There it was, as he had always known it would be.
He stopped and stared.
It rested in the middle of a small clearing: white as new-fallen snow, smooth and featureless, terribly matter-of-fact and terribly wrong there in the confines of the African bush.
There was a cold white light coming from it, an aura that ignored the earthly shadows. The hum seemed louder and Royce almost thought he could see the thing move silently. It was on.
It was perfectly round, a great white globe. It looked like it could roll. It seemed to be resting on the ground but it made no impression at all, as though it were weightless. The blank smooth surface of the sphere looked more like plastic than metal. No, not plastic. Like a gigantic glowing white marble …
It was hard to grasp the size of the thing. The mind tried to find a slot to put it in, tried to check it against something known, and the mind failed. It was big, yes, but that was a pitiful word, an inadequate word. Mountains are big, oceans are big, men are big. It was not as big as the great rockets that men launched from this world—but it was far larger than the capsules that perched o
n top of those rockets. The thing was perhaps eighty feet across, perhaps more. The size of a house with rooms higher than any house, a vast shining bubble that moved through the dark seas between worlds and stars …

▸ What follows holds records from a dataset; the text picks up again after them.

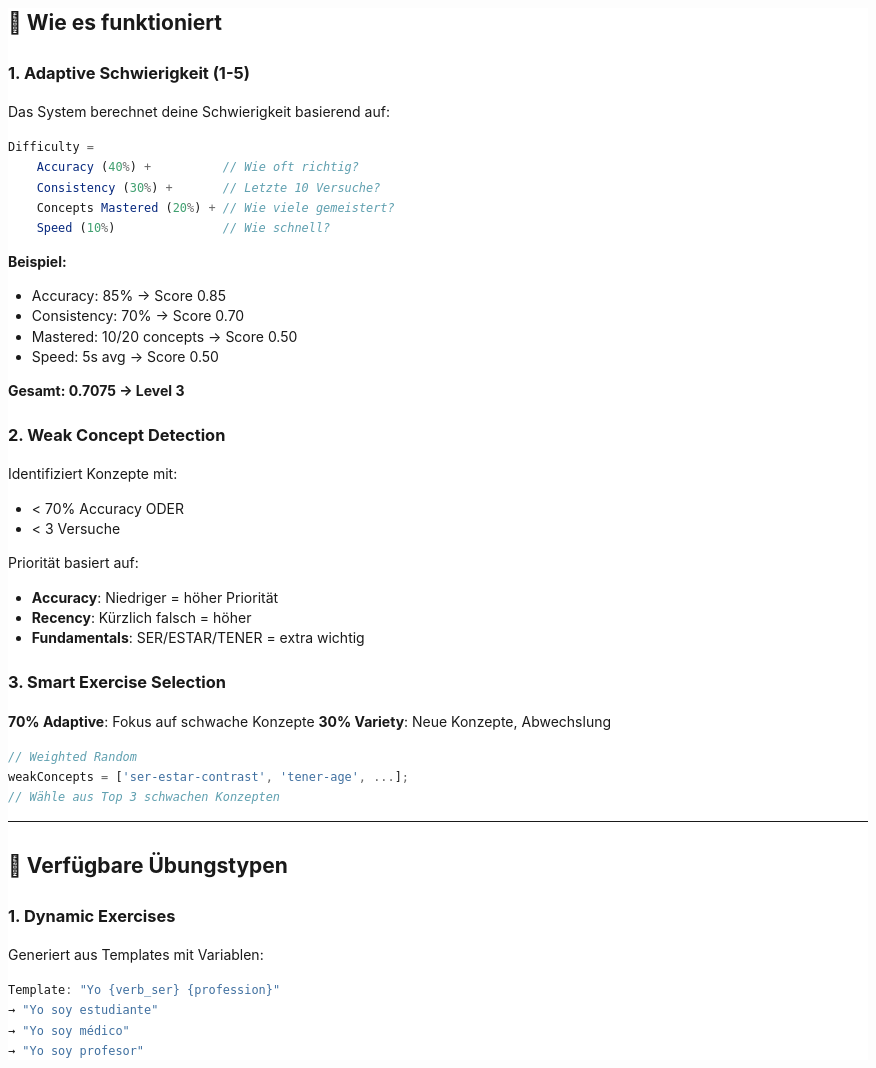 
## 🎯 Wie es funktioniert

### **1. Adaptive Schwierigkeit (1-5)**

Das System berechnet deine Schwierigkeit basierend auf:

```javascript
Difficulty =
    Accuracy (40%) +          // Wie oft richtig?
    Consistency (30%) +       // Letzte 10 Versuche?
    Concepts Mastered (20%) + // Wie viele gemeistert?
    Speed (10%)               // Wie schnell?
```

**Beispiel:**
- Accuracy: 85% → Score 0.85
- Consistency: 70% → Score 0.70
- Mastered: 10/20 concepts → Score 0.50
- Speed: 5s avg → Score 0.50

**Gesamt: 0.7075 → Level 3**

### **2. Weak Concept Detection**

Identifiziert Konzepte mit:
- < 70% Accuracy ODER
- < 3 Versuche

Priorität basiert auf:
- **Accuracy**: Niedriger = höher Priorität
- **Recency**: Kürzlich falsch = höher
- **Fundamentals**: SER/ESTAR/TENER = extra wichtig

### **3. Smart Exercise Selection**

**70% Adaptive**: Fokus auf schwache Konzepte
**30% Variety**: Neue Konzepte, Abwechslung

```javascript
// Weighted Random
weakConcepts = ['ser-estar-contrast', 'tener-age', ...];
// Wähle aus Top 3 schwachen Konzepten
```

---

## 📝 Verfügbare Übungstypen

### **1. Dynamic Exercises**

Generiert aus Templates mit Variablen:

```javascript
Template: "Yo {verb_ser} {profession}"
→ "Yo soy estudiante"
→ "Yo soy médico"
→ "Yo soy profesor"
```
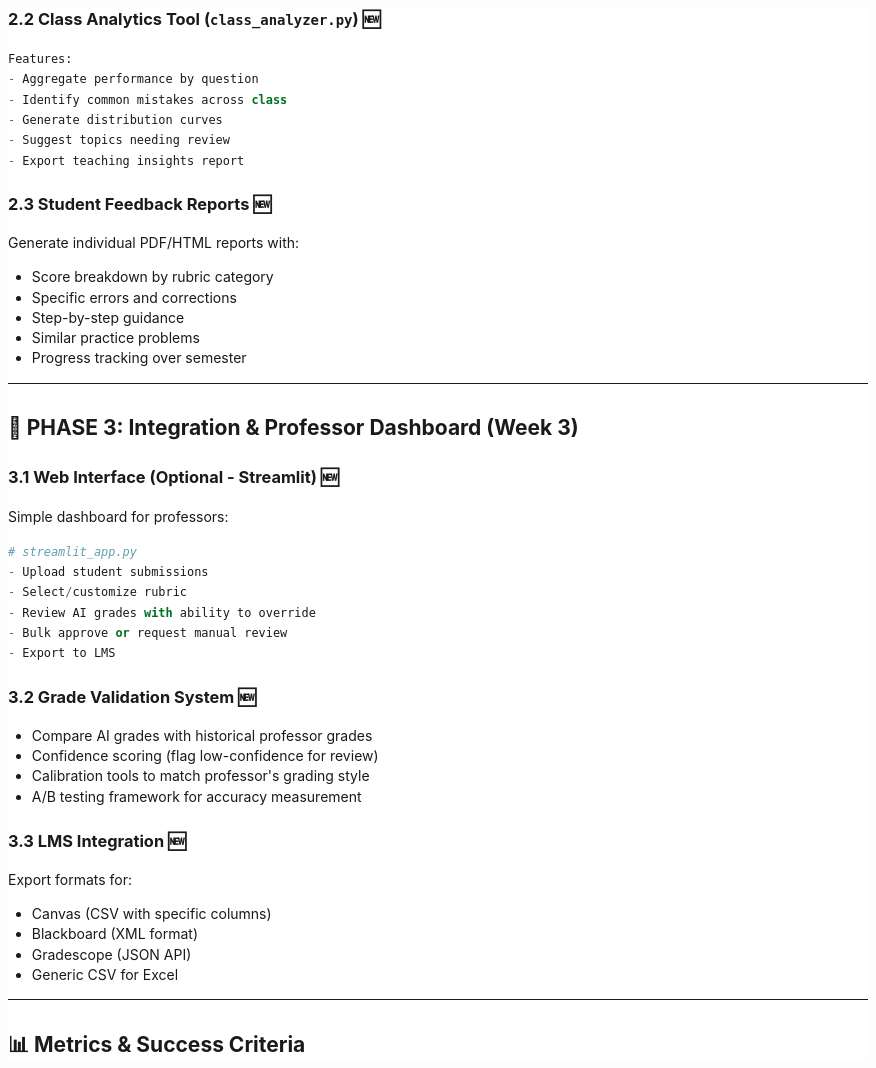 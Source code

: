 ### 2.2 Class Analytics Tool (`class_analyzer.py`) 🆕
```python
Features:
- Aggregate performance by question
- Identify common mistakes across class
- Generate distribution curves
- Suggest topics needing review
- Export teaching insights report
```

### 2.3 Student Feedback Reports 🆕
Generate individual PDF/HTML reports with:
- Score breakdown by rubric category
- Specific errors and corrections
- Step-by-step guidance
- Similar practice problems
- Progress tracking over semester

---

## 📅 PHASE 3: Integration & Professor Dashboard (Week 3)

### 3.1 Web Interface (Optional - Streamlit) 🆕
Simple dashboard for professors:
```python
# streamlit_app.py
- Upload student submissions
- Select/customize rubric
- Review AI grades with ability to override
- Bulk approve or request manual review
- Export to LMS
```

### 3.2 Grade Validation System 🆕
- Compare AI grades with historical professor grades
- Confidence scoring (flag low-confidence for review)
- Calibration tools to match professor's grading style
- A/B testing framework for accuracy measurement

### 3.3 LMS Integration 🆕
Export formats for:
- Canvas (CSV with specific columns)
- Blackboard (XML format)
- Gradescope (JSON API)
- Generic CSV for Excel

---

## 📊 Metrics & Success Criteria
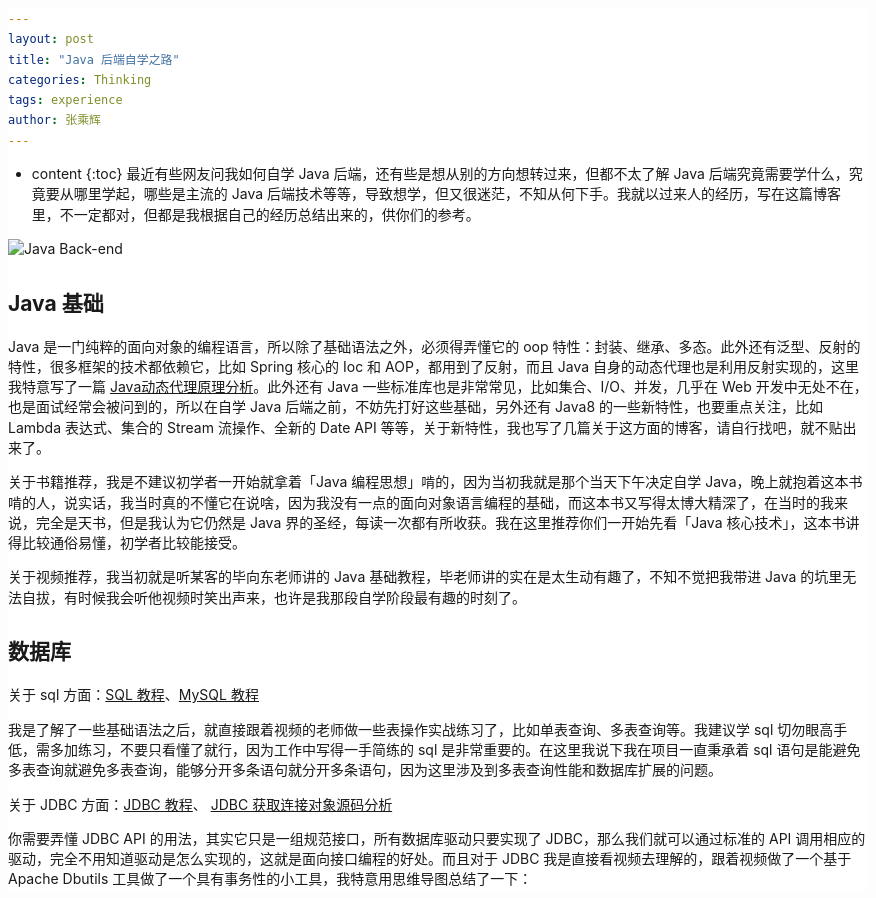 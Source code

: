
 ```yaml
---
layout: post
title: "Java 后端自学之路"
categories: Thinking
tags: experience
author: 张乘辉
---
```


* content
{:toc}
最近有些网友问我如何自学 Java 后端，还有些是想从别的方向想转过来，但都不太了解 Java 后端究竟需要学什么，究竟要从哪里学起，哪些是主流的 Java 后端技术等等，导致想学，但又很迷茫，不知从何下手。我就以过来人的经历，写在这篇博客里，不一定都对，但都是我根据自己的经历总结出来的，供你们的参考。











![Java Back-end](https://raw.githubusercontent.com/objcoding/md-picture/master/img/javaweblearning.png)





## Java 基础

Java 是一门纯粹的面向对象的编程语言，所以除了基础语法之外，必须得弄懂它的 oop 特性：封装、继承、多态。此外还有泛型、反射的特性，很多框架的技术都依赖它，比如 Spring 核心的 Ioc 和 AOP，都用到了反射，而且 Java 自身的动态代理也是利用反射实现的，这里我特意写了一篇 [Java动态代理原理分析](http://objcoding.com/2017/08/16/Java-Dynamic-proxy/)。此外还有 Java 一些标准库也是非常常见，比如集合、I/O、并发，几乎在 Web 开发中无处不在，也是面试经常会被问到的，所以在自学 Java 后端之前，不妨先打好这些基础，另外还有 Java8 的一些新特性，也要重点关注，比如 Lambda 表达式、集合的 Stream 流操作、全新的 Date API 等等，关于新特性，我也写了几篇关于这方面的博客，请自行找吧，就不贴出来了。

关于书籍推荐，我是不建议初学者一开始就拿着「Java 编程思想」啃的，因为当初我就是那个当天下午决定自学 Java，晚上就抱着这本书啃的人，说实话，我当时真的不懂它在说啥，因为我没有一点的面向对象语言编程的基础，而这本书又写得太博大精深了，在当时的我来说，完全是天书，但是我认为它仍然是 Java 界的圣经，每读一次都有所收获。我在这里推荐你们一开始先看「Java 核心技术」，这本书讲得比较通俗易懂，初学者比较能接受。

关于视频推荐，我当初就是听某客的毕向东老师讲的  Java 基础教程，毕老师讲的实在是太生动有趣了，不知不觉把我带进 Java 的坑里无法自拔，有时候我会听他视频时笑出声来，也许是我那段自学阶段最有趣的时刻了。



## 数据库

关于 sql 方面：[SQL 教程](http://www.runoob.com/sql/sql-tutorial.html)、[MySQL 教程](http://www.runoob.com/mysql/mysql-tutorial.html) 

我是了解了一些基础语法之后，就直接跟着视频的老师做一些表操作实战练习了，比如单表查询、多表查询等。我建议学 sql 切勿眼高手低，需多加练习，不要只看懂了就行，因为工作中写得一手简练的 sql 是非常重要的。在这里我说下我在项目一直秉承着 sql 语句是能避免多表查询就避免多表查询，能够分开多条语句就分开多条语句，因为这里涉及到多表查询性能和数据库扩展的问题。

关于 JDBC 方面：[JDBC 教程](http://www.yiibai.com/jdbc/)、 [JDBC 获取连接对象源码分析](http://objcoding.com/2017/07/03/JDBC/)

你需要弄懂  JDBC API 的用法，其实它只是一组规范接口，所有数据库驱动只要实现了 JDBC，那么我们就可以通过标准的 API 调用相应的驱动，完全不用知道驱动是怎么实现的，这就是面向接口编程的好处。而且对于 JDBC 我是直接看视频去理解的，跟着视频做了一个基于  Apache Dbutils 工具做了一个具有事务性的小工具，我特意用思维导图总结了一下：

Royce thought: Barby is in that thing. She has to be in there. She’s in there with them, whatever they are.
The men crowded in behind him, staring with more curiosity and fear than astonishment. They had seen so many astounding things in their lifetimes, things that had suddenly appeared in their world from outside—trains and planes and trucks that growled along the dusty roads. They were willing to accept anything now. They did not even ask questions, fearing to be thought ignorant. They simply waited for instructions.
Royce knew that he was close to death. He was certain that the beings in that ship could wipe him out as easily as he could step on a spider.
Act, he told himself. They are waiting to see what we are going to do. Show them.
He lowered the twitching baboon to the ground, gently. He took the ax from Wathome and told the men to remain as still as possible. He searched around in the brush, not venturing any closer to the sphere. He found some wood and hacked out six crude but sturdy poles. He fashioned a rough point on one end of each pole and chopped a notch in the other end. The sound of the ax blade biting into the damp wood worried him, but he knew that his fear was irrational. They would know that the men had arrived. It would serve no purpose to aim at concealment.
He gathered up the poles and returned to the waiting Africans. “Okay,” he said. “Leave the baboons. Bring the tarp. Wathome, stay with the baboons. Holler if they come to enough to move away. Quickly, now.”
He moved out into the clearing. He forced himself to walk toward the glowing white sphere. He went to within thirty yards of it. He could feel the thing as it towered over him. The humming tension that surrounded it was a palpable force that made his skin crawl.